**Your goal**
Could you print every entry below exactly as given?

**Items from a data source**
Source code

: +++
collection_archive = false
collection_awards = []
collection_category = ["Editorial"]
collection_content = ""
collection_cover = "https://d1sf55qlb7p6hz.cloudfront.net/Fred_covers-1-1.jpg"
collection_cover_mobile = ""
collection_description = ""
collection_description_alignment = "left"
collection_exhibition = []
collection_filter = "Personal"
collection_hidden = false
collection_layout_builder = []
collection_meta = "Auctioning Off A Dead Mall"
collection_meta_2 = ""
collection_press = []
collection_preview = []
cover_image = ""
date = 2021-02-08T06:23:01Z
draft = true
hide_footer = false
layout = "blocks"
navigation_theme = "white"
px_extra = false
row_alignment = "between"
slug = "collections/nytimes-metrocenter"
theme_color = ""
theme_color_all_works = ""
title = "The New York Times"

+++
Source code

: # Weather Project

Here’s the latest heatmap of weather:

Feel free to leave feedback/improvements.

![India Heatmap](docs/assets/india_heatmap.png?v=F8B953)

**Response below**
Source code

: +++
collection_archive = false
collection_awards = []
collection_category = ["Editorial"]
collection_content = ""
collection_cover = "https://d1sf55qlb7p6hz.cloudfront.net/Fred_covers-1-1.jpg"
collection_cover_mobile = ""
collection_description = ""
collection_description_alignment = "left"
collection_exhibition = []
collection_filter = "Personal"
collection_hidden = false
collection_layout_builder = []
collection_meta = "Auctioning Off A Dead Mall"
collection_meta_2 = ""
collection_press = []
collection_preview = []
cover_image = ""
date = 2021-02-08T06:23:01Z
draft = true
hide_footer = false
layout = "blocks"
navigation_theme = "white"
px_extra = false
row_alignment = "between"
slug = "collections/nytimes-metrocenter"
theme_color = ""
theme_color_all_works = ""
title = "The New York Times"

+++
Source code

: # Weather Project

Here’s the latest heatmap of weather:

Feel free to leave feedback/improvements.

![India Heatmap](docs/assets/india_heatmap.png?v=F8B953)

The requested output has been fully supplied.